[Start of Attachment]

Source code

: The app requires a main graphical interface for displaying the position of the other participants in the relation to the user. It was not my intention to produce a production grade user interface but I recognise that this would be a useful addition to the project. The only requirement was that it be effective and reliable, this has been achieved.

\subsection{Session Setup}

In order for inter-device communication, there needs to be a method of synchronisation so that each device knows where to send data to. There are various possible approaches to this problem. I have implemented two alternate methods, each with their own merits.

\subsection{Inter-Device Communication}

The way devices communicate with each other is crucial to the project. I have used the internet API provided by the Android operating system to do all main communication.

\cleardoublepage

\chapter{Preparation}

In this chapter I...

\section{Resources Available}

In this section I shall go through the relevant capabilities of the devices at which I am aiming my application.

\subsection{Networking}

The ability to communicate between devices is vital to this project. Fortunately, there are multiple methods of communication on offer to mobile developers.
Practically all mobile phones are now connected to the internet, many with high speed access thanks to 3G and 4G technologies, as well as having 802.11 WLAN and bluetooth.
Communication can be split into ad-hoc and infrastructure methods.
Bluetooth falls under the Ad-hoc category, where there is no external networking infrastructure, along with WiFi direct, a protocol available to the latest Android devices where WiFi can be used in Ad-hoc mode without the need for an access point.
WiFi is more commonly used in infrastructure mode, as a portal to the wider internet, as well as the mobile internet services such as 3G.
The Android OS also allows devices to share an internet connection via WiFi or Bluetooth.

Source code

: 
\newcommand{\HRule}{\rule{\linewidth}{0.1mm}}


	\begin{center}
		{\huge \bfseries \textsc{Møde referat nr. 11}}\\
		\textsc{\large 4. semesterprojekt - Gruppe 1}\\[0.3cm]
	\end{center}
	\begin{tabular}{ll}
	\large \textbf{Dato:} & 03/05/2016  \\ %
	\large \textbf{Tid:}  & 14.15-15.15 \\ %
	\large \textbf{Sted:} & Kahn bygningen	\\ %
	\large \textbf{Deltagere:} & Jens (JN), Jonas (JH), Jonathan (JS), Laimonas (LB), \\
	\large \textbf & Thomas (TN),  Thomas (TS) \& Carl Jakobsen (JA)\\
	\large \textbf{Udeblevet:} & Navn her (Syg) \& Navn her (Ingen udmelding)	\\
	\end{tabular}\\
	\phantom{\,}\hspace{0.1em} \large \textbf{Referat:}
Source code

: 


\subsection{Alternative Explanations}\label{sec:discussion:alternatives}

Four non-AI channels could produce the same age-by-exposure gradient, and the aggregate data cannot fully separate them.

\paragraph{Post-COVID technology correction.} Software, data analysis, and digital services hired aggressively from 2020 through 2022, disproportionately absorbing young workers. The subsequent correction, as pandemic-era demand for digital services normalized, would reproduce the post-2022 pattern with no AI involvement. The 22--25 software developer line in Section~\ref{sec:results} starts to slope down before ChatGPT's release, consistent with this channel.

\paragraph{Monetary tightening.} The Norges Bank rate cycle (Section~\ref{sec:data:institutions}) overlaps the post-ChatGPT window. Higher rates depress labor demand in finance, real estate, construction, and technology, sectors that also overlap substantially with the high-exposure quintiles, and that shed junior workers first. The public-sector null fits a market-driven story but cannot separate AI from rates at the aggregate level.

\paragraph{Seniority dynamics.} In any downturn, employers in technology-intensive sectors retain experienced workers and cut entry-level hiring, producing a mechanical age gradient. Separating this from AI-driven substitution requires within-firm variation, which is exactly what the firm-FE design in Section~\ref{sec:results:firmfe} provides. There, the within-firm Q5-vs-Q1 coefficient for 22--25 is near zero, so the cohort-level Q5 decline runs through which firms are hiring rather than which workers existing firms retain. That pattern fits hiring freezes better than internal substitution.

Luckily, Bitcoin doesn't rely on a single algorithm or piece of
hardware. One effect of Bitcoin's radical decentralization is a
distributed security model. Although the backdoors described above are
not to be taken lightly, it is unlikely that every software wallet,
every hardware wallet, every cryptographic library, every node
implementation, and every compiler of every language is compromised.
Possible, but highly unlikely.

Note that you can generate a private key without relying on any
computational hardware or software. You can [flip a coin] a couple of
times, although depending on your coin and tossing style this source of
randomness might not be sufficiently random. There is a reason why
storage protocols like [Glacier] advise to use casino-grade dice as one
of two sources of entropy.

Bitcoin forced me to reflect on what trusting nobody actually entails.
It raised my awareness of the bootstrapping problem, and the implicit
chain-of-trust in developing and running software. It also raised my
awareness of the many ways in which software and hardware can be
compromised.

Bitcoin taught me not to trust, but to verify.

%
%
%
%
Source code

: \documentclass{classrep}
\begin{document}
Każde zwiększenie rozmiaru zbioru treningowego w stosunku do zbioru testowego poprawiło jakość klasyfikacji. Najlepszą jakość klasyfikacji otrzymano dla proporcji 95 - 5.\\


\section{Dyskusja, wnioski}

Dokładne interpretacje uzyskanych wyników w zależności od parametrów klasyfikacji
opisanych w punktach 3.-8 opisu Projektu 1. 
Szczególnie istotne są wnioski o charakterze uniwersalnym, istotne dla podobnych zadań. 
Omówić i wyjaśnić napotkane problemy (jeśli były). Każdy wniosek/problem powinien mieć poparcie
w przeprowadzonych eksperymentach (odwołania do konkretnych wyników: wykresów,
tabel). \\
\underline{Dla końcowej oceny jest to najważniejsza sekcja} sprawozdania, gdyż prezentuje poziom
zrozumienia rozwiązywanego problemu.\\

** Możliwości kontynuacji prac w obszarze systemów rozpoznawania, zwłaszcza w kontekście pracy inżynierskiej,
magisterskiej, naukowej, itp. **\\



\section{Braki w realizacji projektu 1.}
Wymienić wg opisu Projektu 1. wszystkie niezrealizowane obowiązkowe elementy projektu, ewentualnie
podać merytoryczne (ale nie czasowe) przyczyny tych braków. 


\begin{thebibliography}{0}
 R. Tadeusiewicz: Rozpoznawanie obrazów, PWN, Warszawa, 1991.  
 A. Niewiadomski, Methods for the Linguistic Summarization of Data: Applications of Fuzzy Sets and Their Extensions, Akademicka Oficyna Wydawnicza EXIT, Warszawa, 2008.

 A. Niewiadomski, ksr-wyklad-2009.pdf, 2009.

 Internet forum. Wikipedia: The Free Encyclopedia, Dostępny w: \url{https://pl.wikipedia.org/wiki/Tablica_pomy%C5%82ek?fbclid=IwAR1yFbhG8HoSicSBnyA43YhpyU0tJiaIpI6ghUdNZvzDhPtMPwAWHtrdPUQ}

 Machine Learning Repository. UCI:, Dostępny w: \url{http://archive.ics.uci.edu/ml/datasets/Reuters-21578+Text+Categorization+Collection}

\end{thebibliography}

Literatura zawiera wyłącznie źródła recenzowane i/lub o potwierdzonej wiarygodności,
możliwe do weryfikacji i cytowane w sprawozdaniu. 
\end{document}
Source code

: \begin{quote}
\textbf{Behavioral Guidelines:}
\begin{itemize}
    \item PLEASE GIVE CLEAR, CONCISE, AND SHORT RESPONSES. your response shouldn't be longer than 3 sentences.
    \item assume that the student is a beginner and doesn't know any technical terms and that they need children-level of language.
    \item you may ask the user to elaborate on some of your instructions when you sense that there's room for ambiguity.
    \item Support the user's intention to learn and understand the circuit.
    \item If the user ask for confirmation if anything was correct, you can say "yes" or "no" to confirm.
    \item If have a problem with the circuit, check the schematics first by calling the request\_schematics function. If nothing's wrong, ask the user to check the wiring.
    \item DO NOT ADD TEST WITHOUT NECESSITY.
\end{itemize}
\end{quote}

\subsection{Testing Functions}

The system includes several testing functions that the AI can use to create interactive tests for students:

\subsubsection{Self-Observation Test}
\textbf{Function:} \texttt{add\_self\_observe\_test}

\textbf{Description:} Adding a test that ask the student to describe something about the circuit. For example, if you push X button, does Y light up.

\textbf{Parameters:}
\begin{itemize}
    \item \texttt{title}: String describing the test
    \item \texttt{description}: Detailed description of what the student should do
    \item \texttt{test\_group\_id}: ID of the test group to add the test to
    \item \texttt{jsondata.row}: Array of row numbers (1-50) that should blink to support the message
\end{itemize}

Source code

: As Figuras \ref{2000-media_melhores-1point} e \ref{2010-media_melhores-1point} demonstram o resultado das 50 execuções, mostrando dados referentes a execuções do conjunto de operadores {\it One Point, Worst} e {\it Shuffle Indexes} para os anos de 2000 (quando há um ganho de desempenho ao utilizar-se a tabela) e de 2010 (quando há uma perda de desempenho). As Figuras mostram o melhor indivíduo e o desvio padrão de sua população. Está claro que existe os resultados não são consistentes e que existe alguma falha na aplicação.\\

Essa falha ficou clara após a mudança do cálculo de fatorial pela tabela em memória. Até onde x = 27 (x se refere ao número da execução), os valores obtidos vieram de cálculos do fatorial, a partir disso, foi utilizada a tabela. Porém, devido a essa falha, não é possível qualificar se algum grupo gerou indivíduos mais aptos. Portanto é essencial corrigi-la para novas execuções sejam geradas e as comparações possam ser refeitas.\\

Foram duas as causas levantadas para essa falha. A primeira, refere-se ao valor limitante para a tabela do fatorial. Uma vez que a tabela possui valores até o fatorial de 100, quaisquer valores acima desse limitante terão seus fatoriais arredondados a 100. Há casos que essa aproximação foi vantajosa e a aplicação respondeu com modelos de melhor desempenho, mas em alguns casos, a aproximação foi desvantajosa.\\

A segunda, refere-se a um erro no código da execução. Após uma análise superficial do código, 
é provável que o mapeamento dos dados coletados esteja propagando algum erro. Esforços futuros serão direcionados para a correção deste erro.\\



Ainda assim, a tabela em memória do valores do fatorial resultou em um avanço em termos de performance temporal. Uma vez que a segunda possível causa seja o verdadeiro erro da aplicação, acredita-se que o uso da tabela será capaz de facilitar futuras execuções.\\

[End of Attachment]

The task: Reproduce word for word the material above, starting with the line that has "Szczególnie istotne są" and stopping after the line that has "Machine Learning Repository.".

Written answer:
Szczególnie istotne są wnioski o charakterze uniwersalnym, istotne dla podobnych zadań. 
Omówić i wyjaśnić napotkane problemy (jeśli były). Każdy wniosek/problem powinien mieć poparcie
w przeprowadzonych eksperymentach (odwołania do konkretnych wyników: wykresów,
tabel). \\
\underline{Dla końcowej oceny jest to najważniejsza sekcja} sprawozdania, gdyż prezentuje poziom
zrozumienia rozwiązywanego problemu.\\

** Możliwości kontynuacji prac w obszarze systemów rozpoznawania, zwłaszcza w kontekście pracy inżynierskiej,
magisterskiej, naukowej, itp. **\\



\section{Braki w realizacji projektu 1.}
Wymienić wg opisu Projektu 1. wszystkie niezrealizowane obowiązkowe elementy projektu, ewentualnie
podać merytoryczne (ale nie czasowe) przyczyny tych braków. 


\begin{thebibliography}{0}
 R. Tadeusiewicz: Rozpoznawanie obrazów, PWN, Warszawa, 1991.  
 A. Niewiadomski, Methods for the Linguistic Summarization of Data: Applications of Fuzzy Sets and Their Extensions, Akademicka Oficyna Wydawnicza EXIT, Warszawa, 2008.

 A. Niewiadomski, ksr-wyklad-2009.pdf, 2009.

 Internet forum. Wikipedia: The Free Encyclopedia, Dostępny w: \url{https://pl.wikipedia.org/wiki/Tablica_pomy%C5%82ek?fbclid=IwAR1yFbhG8HoSicSBnyA43YhpyU0tJiaIpI6ghUdNZvzDhPtMPwAWHtrdPUQ}

 Machine Learning Repository. UCI:, Dostępny w: \url{http://archive.ics.uci.edu/ml/datasets/Reuters-21578+Text+Categorization+Collection}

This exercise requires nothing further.